Macron quer romper a dependência do dólar e desafia os EUA com dívida conjunta na Europa

Presidente francês cobra investimentos conjuntos, critica acordo com o Mercosul e alerta para postura “antieuropeia” dos Estados Unidos

- Emmanuel Macron em seu discurso na Assembleia Geral da ONU em 22 de setembro de 2025. — Foto: Reuters/ Eduardo Munoz

Europa quer mais fôlego financeiro

O presidente da França, Emmanuel Macron, defendeu que a União Europeia (UE) crie um mecanismo de empréstimo conjunto, como os eurobônus. Com isso, segundo ele, o bloco pode ampliar investimentos estratégicos e enfrentar a hegemonia do dólar americano. Além disso, Macron afirmou que a Europa precisa usar melhor sua capacidade de endividamento para competir em áreas como tecnologia e indústria.

As declarações foram dadas em entrevistas a jornais franceses e europeus, publicadas nesta terça-feira (10), com informações da agência Reuters.

Endividamento menor e oportunidade perdida

Macron destacou que a UE está menos endividada do que Estados Unidos e China. Por isso, na avaliação do presidente francês, deixar de usar esse espaço fiscal em meio à corrida global por investimentos representa um erro grave. Ao mesmo tempo, ele defendeu uma política mais firme de proteção às indústrias europeias.

Críticas ao Mercosul e ao ritmo da integração

O líder francês voltou a criticar o acordo comercial entre a União Europeia e o Mercosul. Segundo ele, trata-se de um “mau negócio”. Ainda assim, Macron afirmou que a Europa precisa simplificar e aprofundar o mercado interno. Para ele, os planos voltados à soberania econômica do bloco avançam de forma lenta demais.

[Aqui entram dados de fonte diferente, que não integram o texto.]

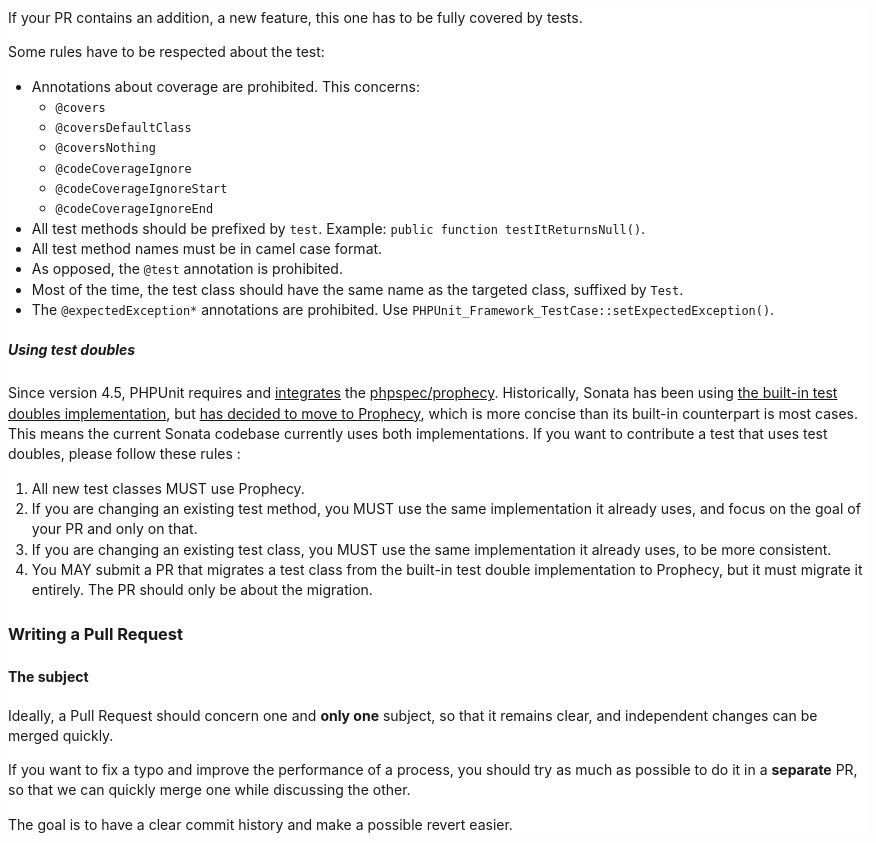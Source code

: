 If your PR contains an addition, a new feature, this one has to be fully covered by tests.

Some rules have to be respected about the test:

* Annotations about coverage are prohibited. This concerns:
  * `@covers`
  * `@coversDefaultClass`
  * `@coversNothing`
  * `@codeCoverageIgnore`
  * `@codeCoverageIgnoreStart`
  * `@codeCoverageIgnoreEnd`
* All test methods should be prefixed by `test`. Example: `public function testItReturnsNull()`.
* All test method names must be in camel case format.
* As opposed, the `@test` annotation is prohibited.
* Most of the time, the test class should have the same name as the targeted class, suffixed by `Test`.
* The `@expectedException*` annotations are prohibited. Use `PHPUnit_Framework_TestCase::setExpectedException()`.

##### Using test doubles

Since version 4.5, PHPUnit requires and [integrates](https://phpunit.de/manual/current/en/test-doubles.html#test-doubles.prophecy)
the [phpspec/prophecy](https://github.com/phpspec/prophecy).
Historically, Sonata has been using [the built-in test doubles implementation](https://phpunit.de/manual/current/en/test-doubles.html),
but [has decided to move to Prophecy](https://github.com/sonata-project/dev-kit/issues/89),
which is more concise than its built-in counterpart is most cases.
This means the current Sonata codebase currently uses both implementations.
If you want to contribute a test that uses test doubles, please follow these rules :

1. All new test classes MUST use Prophecy.
2. If you are changing an existing test method, you MUST use the same implementation it already uses,
and focus on the goal of your PR and only on that.
3. If you are changing an existing test class, you MUST use the same implementation it already uses,
to be more consistent.
4. You MAY submit a PR that migrates a test class from the built-in test double implementation to Prophecy,
but it must migrate it entirely. The PR should only be about the migration.

### Writing a Pull Request

#### The subject

Ideally, a Pull Request should concern one and **only one** subject, so that it
remains clear, and independent changes can be merged quickly.

If you want to fix a typo and improve the performance of a process, you should
try as much as possible to do it in a **separate** PR, so that we can quickly
merge one while discussing the other.

The goal is to have a clear commit history and make a possible revert easier.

Relação com os Estados Unidos segue instável

Macron também alertou que uma eventual trégua nas tensões com Washington não significa uma mudança estrutural na relação com os Estados Unidos. Nesse sentido, ele citou disputas recentes envolvendo Groenlândia, comércio e tecnologia como sinais de um cenário ainda instável.

“Diante de um ato claro de agressão, não devemos nos curvar nem tentar acordos a qualquer custo. Essa estratégia já foi testada e não funcionou”, afirmou.

Além disso, o presidente disse que o governo de Donald Trump adota uma postura “abertamente antieuropeia” e busca o “desmembramento” da União Europeia. Ele também avaliou que os EUA podem retaliar países do bloco, como França e Espanha, que discutem a proibição do uso de redes sociais por crianças.

As declarações ocorrem às vésperas da reunião do Conselho Europeu, marcada para quinta-feira (12), em Bruxelas, que vai discutir a competitividade da UE.

Futuro avião de combate europeu

Macron também comentou o projeto do futuro sistema de combate aéreo europeu, conhecido como SCAF ou FCAS. Segundo ele, trata-se de “um bom projeto” e que precisa avançar, apesar das divergências entre as indústrias da França e da Alemanha.

O presidente afirmou que não recebeu qualquer sinalização do governo alemão contra a iniciativa. Por isso, minimizou os conflitos entre empresas envolvidas e garantiu que voltará a discutir o tema com o chanceler alemão, Friedrich Merz.

Questionado se o programa estaria morto, Macron respondeu de forma direta: não. Ele disse ainda que espera avanços, mesmo após reuniões recentes entre França, Alemanha e Espanha não terem chegado a um consenso sobre o projeto, que prevê a substituição dos caças Rafale e Eurofighter.